It is hard to believe Moody would have chosen the name knowing its connotations, and perhaps it had been suggested to him, rather slyly, by someone observing its prospects and its situation between the sea and the rising commercial centre and favoured Capital city, Derby, further upstream.  The best guess is that Captain Richards named the site, as he did the reaches and other points along the Fraser River.

Moody’s decision to move the site of the Capital city was controversial.  There were many who considered Lower Langley the better location for a city.  It was on level ground, much of it clear of trees, whereas the site chosen by Moody was heavily timbered and costly to clear and build upon. But Moody insisted that military considerations must be the deciding factor.

“Immediately in front is the broad navigable river; on the opposite bank is a line of rising ground covering the whole front.  This rising ground falls towards the frontier, and all along that base is swampy land, easily inundated. Upon this rising ground could be placed a great entrenched camp, with a series of open earthen works entirely protecting the city at a distance, ensuring perfect safety from any injury whatever to the city itself.”

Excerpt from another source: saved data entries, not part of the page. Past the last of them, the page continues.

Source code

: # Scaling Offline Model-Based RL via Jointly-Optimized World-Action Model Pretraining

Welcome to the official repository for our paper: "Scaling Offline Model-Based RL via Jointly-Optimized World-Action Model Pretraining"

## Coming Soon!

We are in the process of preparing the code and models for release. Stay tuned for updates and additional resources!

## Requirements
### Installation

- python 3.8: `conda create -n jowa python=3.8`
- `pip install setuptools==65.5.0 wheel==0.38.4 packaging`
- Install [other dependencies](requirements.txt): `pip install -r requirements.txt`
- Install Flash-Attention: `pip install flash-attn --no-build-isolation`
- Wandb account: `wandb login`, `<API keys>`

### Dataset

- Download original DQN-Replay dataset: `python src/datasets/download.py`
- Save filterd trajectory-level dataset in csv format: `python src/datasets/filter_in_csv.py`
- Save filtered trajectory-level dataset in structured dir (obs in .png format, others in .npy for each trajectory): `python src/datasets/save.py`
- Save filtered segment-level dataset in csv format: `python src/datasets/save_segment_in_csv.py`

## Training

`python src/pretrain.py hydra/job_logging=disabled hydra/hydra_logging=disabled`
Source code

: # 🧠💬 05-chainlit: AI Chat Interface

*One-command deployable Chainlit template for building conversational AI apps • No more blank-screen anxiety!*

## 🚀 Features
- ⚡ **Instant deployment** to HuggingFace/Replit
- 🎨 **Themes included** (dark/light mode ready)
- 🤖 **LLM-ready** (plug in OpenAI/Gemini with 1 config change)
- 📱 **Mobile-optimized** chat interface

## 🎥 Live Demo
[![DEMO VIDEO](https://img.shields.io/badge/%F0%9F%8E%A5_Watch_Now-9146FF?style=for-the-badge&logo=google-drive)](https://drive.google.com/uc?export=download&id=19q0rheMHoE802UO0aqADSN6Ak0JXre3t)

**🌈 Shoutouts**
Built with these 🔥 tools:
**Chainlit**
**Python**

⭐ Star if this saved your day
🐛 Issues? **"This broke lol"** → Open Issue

Joseph Despard Pemberton, Colonial Surveyor, and in favour of Langley, addressed the military question thus:

“The argument in favour of separating the capital from the people you want to trade with by a broad and rapid river, lest they should at a future time become hostile, is at least questionable, since, assuming war, and that Government measures are such that we may at the same time assume a British population, your position on the foreign frontier is quite as menacing to the supposed enemy as theirs to you.”

Moody was, as later events were to suggest, overwhelmingly defensive-minded.  Governor Douglas, on the other hand, at a later time of increased tension would propose to the War Office that he send an invading force to take Oregon from the Americans.

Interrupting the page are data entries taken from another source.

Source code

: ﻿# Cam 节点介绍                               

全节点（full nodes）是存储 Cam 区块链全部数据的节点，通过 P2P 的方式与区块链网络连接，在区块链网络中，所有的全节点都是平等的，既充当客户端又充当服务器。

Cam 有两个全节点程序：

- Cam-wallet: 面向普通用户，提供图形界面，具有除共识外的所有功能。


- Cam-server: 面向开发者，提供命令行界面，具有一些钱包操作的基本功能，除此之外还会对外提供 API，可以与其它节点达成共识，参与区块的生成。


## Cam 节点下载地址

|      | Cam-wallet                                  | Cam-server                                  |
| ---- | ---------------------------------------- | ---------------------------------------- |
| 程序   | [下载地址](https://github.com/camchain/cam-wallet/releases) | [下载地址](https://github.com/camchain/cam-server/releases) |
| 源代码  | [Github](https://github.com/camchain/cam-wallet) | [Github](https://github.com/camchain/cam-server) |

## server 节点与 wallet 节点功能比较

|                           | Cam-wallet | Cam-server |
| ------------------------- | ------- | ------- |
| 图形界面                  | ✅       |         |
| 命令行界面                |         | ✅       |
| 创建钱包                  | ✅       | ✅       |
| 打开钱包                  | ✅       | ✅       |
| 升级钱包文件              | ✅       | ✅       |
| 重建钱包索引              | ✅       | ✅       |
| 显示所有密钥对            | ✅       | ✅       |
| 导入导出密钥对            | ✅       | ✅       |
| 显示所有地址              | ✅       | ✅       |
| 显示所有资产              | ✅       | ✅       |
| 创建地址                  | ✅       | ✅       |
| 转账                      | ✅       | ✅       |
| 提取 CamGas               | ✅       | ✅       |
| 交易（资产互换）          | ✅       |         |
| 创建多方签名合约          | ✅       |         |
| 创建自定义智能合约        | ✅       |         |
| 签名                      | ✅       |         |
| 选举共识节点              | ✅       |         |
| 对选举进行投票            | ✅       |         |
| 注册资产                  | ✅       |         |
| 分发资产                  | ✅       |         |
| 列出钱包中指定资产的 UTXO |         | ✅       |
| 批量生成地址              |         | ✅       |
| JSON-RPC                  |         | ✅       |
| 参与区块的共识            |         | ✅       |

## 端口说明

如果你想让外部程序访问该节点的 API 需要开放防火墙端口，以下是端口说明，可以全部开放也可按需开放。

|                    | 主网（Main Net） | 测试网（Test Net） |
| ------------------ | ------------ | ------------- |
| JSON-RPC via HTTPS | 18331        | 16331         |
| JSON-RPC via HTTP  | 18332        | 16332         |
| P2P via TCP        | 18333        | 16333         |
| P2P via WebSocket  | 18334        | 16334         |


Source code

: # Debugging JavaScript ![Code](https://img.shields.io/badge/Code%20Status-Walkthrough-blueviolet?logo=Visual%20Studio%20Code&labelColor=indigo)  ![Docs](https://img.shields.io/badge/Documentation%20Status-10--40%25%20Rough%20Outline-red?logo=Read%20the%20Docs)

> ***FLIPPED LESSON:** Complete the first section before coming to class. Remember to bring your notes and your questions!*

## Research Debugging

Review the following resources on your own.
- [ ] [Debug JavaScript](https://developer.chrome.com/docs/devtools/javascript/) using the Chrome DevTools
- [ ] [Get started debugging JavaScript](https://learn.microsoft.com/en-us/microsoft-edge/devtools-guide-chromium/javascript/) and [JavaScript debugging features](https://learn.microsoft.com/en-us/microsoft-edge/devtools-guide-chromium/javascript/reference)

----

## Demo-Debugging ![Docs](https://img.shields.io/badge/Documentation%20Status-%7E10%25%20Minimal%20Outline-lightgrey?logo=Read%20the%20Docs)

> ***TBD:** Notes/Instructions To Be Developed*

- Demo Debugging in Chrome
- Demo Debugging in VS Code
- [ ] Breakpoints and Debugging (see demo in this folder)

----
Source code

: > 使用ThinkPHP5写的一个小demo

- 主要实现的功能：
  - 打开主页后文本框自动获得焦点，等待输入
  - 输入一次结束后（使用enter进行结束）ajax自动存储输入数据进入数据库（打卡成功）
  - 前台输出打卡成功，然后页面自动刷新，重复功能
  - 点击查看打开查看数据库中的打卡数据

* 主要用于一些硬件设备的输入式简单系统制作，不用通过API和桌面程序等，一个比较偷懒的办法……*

It is Pemberton’s arguments for the commercial superiority of Langley that proved most prescient:

“the qualifications, such as accessibility, easy gradients to approach it by, etc., requisite to constitute a town site eligible for commercial purposes, are the opposite to those required for defence.  Is a commercial community to carry fuel and water perpetually up hill, to be pestered with ferries and mulcted in clearances and gradients, and to undergo a thousand daily inconveniences, from a morbid apprehension of future attack that may never occur?  Better far, one would suppose, from mercantile considerations only to choose the site, and if in time property should accumulate there, to call upon science to fortify it.”

Captain Richards’s opinion was far more scathing and only given public vent many years later:

“If the capital had been on the Fraser it should have been at Hope, or even as low down as Langley would have been better than New Westminster.
The latter was a crotchet of Colonel Moody’s, on some, to me, unintelligible grounds of military defence.
. . . .
I never could understand building the wooden hovels dignified by the name of capital fifteen miles within the entrance of an intricate river where only the smallest war ships can enter.”

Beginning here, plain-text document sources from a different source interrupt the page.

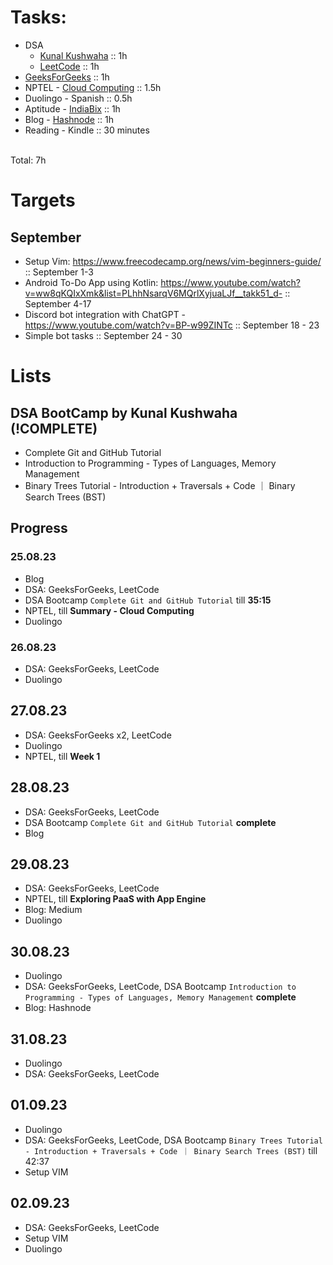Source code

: # Tasks:
- DSA
  - [Kunal Kushwaha](https://www.youtube.com/playlist?list=PL9gnSGHSqcnr_DxHsP7AW9ftq0AtAyYqJ) :: 1h
  - [LeetCode](https://leetcode.com/problemset/all/?page=1&sorting=W3sic29ydE9yZGVyIjoiREVTQ0VORElORyIsIm9yZGVyQnkiOiJBQ19SQVRFIn1d&difficulty=EASY&listId=wpwgkgt) :: 1h
- [GeeksForGeeks](https://practice.geeksforgeeks.org/problem-of-the-day) :: 1h
- NPTEL - [Cloud Computing](https://onlinecourses.nptel.ac.in/noc23_cs90/course) :: 1.5h
- Duolingo - Spanish :: 0.5h
- Aptitude - [IndiaBix](https://www.indiabix.com/aptitude/problems-on-trains/) :: 1h
- Blog - [Hashnode](https://hashnode.com/@sayan713) :: 1h
- Reading - Kindle :: 30 minutes

<br> Total: 7h

# Targets
## September
- Setup Vim: https://www.freecodecamp.org/news/vim-beginners-guide/ :: September 1-3
- Android To-Do App using Kotlin: https://www.youtube.com/watch?v=ww8qKQIxXmk&list=PLhhNsarqV6MQrlXyjuaLJf__takk51_d- :: September 4-17
- Discord bot integration with ChatGPT - https://www.youtube.com/watch?v=BP-w99ZINTc :: September 18 - 23
- Simple bot tasks :: September 24 - 30

# Lists
## **DSA BootCamp** by Kunal Kushwaha (!COMPLETE)
- Complete Git and GitHub Tutorial
- Introduction to Programming - Types of Languages, Memory Management
- Binary Trees Tutorial - Introduction + Traversals + Code ｜ Binary Search Trees (BST)

## Progress
### 25.08.23
- Blog
- DSA: GeeksForGeeks, LeetCode
- DSA Bootcamp `Complete Git and GitHub Tutorial` till **35:15**
- NPTEL, till **Summary - Cloud Computing**
- Duolingo

### 26.08.23
- DSA: GeeksForGeeks, LeetCode
- Duolingo

## 27.08.23
- DSA: GeeksForGeeks x2, LeetCode
- Duolingo
- NPTEL, till **Week 1**

## 28.08.23
- DSA: GeeksForGeeks, LeetCode
- DSA Bootcamp `Complete Git and GitHub Tutorial` **complete**
- Blog

## 29.08.23
- DSA: GeeksForGeeks, LeetCode
- NPTEL, till **Exploring PaaS with App Engine**
- Blog: Medium
- Duolingo

## 30.08.23
- Duolingo
- DSA: GeeksForGeeks, LeetCode, DSA Bootcamp `Introduction to Programming - Types of Languages, Memory Management` **complete**
- Blog: Hashnode

## 31.08.23
- Duolingo
- DSA: GeeksForGeeks, LeetCode

## 01.09.23
- Duolingo
- DSA: GeeksForGeeks, LeetCode, DSA Bootcamp `Binary Trees Tutorial - Introduction + Traversals + Code ｜ Binary Search Trees (BST)` till 42:37
- Setup VIM 

## 02.09.23

- DSA: GeeksForGeeks, LeetCode
- Setup VIM
- Duolingo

Richards’  view was no doubt coloured by the mariner’s instinctive apprehension of the peril of  passages along hostile riverbanks,  as Simon Fraser, and countless Indian canoeists had experienced, and as George Gift was also to find out later in the Civil War.

After some weeks, during which Moody fretted, Douglas formally announced the change of venue.  The townsite of Lower Langley was rendered obsolete and all the construction thereon was for naught.  The purchasers of town lots at Langley were offered a credit on land in the new town downstream.

In his first important clash with the will of Governor Douglas, Moody prevailed, but the Colonel would soon find himself frozen out of important decisions and have to lower his vice-regal cap before the Colonial chief.


Douglas may have been swayed in his decision not entirely by Moody’s arguments, but by reasons of his own. A town lower down the river, as yet undeveloped and more distant from the American frontier and the port of Semiahmoo, would tend to favour the commercial interests of Victoria.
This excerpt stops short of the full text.